▶ **PROBLEM REQUIREMENTS**: Two lines in the data below mark the range: the one with "Letzteres ist im" and the one with "Mit der Implementierung". Return both, along with every line between them, exactly.

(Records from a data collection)
☆ ☆ ☆ ☆ ☆

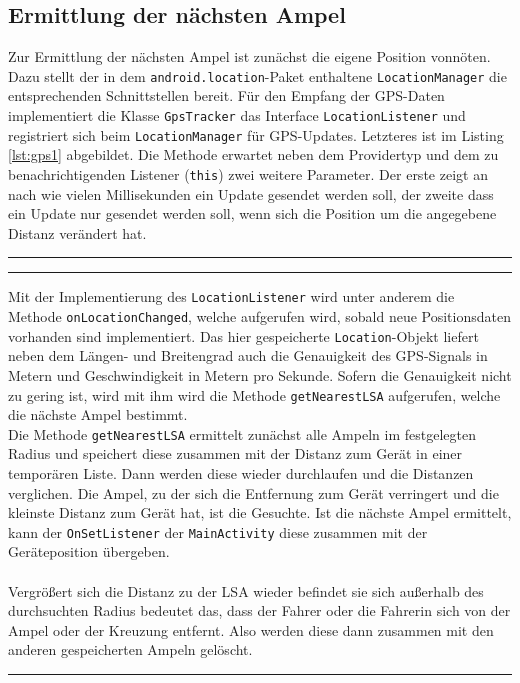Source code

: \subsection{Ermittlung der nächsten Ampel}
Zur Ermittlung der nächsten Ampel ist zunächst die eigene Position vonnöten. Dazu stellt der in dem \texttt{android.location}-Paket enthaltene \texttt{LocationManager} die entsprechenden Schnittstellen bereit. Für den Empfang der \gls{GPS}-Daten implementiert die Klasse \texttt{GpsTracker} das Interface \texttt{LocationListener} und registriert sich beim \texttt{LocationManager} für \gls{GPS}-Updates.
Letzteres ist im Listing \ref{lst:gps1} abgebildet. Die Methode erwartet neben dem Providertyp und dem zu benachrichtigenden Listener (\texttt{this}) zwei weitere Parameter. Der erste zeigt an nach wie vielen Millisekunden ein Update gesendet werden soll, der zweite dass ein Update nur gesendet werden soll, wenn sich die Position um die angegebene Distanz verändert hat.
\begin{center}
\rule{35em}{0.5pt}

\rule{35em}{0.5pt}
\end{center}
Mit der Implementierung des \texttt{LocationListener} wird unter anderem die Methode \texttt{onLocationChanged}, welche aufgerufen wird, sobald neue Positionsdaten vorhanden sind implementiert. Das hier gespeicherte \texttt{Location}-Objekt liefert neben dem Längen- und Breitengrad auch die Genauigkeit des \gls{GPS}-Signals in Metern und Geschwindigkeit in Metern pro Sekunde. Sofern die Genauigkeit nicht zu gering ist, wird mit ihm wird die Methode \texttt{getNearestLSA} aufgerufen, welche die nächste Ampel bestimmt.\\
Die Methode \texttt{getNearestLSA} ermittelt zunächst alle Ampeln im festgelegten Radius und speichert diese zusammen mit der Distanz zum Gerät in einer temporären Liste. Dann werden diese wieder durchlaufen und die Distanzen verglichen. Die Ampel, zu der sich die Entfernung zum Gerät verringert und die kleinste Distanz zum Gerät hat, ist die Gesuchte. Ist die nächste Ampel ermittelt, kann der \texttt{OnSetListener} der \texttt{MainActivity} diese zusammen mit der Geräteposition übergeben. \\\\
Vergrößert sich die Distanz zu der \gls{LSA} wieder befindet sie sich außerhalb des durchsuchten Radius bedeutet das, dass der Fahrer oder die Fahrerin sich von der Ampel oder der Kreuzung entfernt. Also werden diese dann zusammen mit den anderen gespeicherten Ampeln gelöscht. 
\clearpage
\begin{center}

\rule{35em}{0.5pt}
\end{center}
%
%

☆ ☆ ☆ ☆ ☆

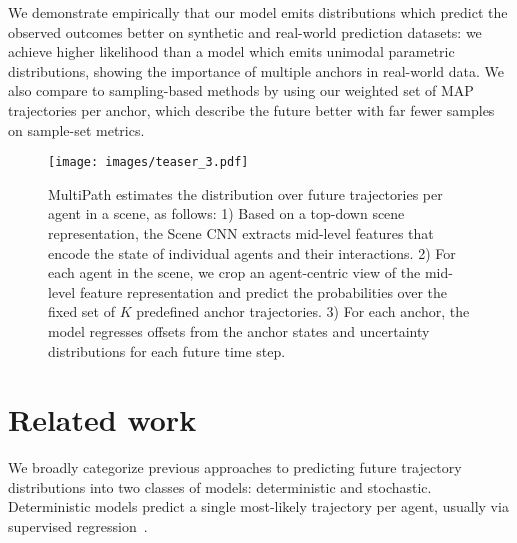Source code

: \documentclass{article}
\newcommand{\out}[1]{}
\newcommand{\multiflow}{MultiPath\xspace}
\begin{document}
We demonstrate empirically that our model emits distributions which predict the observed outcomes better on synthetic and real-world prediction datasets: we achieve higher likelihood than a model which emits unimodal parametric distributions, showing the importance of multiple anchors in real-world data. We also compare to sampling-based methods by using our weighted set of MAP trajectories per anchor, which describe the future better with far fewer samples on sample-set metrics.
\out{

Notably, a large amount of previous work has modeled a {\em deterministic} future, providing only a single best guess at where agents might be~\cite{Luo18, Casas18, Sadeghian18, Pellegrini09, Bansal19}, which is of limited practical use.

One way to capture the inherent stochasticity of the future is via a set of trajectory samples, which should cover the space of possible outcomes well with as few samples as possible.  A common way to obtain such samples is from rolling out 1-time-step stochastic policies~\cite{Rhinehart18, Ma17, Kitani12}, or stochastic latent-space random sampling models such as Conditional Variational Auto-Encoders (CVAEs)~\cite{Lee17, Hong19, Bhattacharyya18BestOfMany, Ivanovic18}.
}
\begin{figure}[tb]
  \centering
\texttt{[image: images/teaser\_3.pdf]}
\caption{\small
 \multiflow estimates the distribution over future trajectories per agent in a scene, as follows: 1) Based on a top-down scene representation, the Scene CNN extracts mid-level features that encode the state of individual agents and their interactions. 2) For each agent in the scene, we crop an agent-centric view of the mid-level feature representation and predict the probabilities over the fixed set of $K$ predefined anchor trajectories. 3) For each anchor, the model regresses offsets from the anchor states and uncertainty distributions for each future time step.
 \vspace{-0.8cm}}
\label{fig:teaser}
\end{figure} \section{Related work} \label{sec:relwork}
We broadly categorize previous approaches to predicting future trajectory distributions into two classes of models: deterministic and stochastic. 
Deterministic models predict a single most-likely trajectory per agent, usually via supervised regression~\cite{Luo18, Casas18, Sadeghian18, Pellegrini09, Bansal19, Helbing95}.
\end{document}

☆ ☆ ☆ ☆ ☆

▶ **RESPONSE**:
Letzteres ist im Listing \ref{lst:gps1} abgebildet. Die Methode erwartet neben dem Providertyp und dem zu benachrichtigenden Listener (\texttt{this}) zwei weitere Parameter. Der erste zeigt an nach wie vielen Millisekunden ein Update gesendet werden soll, der zweite dass ein Update nur gesendet werden soll, wenn sich die Position um die angegebene Distanz verändert hat.
\begin{center}
\rule{35em}{0.5pt}

\rule{35em}{0.5pt}
\end{center}
Mit der Implementierung des \texttt{LocationListener} wird unter anderem die Methode \texttt{onLocationChanged}, welche aufgerufen wird, sobald neue Positionsdaten vorhanden sind implementiert. Das hier gespeicherte \texttt{Location}-Objekt liefert neben dem Längen- und Breitengrad auch die Genauigkeit des \gls{GPS}-Signals in Metern und Geschwindigkeit in Metern pro Sekunde. Sofern die Genauigkeit nicht zu gering ist, wird mit ihm wird die Methode \texttt{getNearestLSA} aufgerufen, welche die nächste Ampel bestimmt.\\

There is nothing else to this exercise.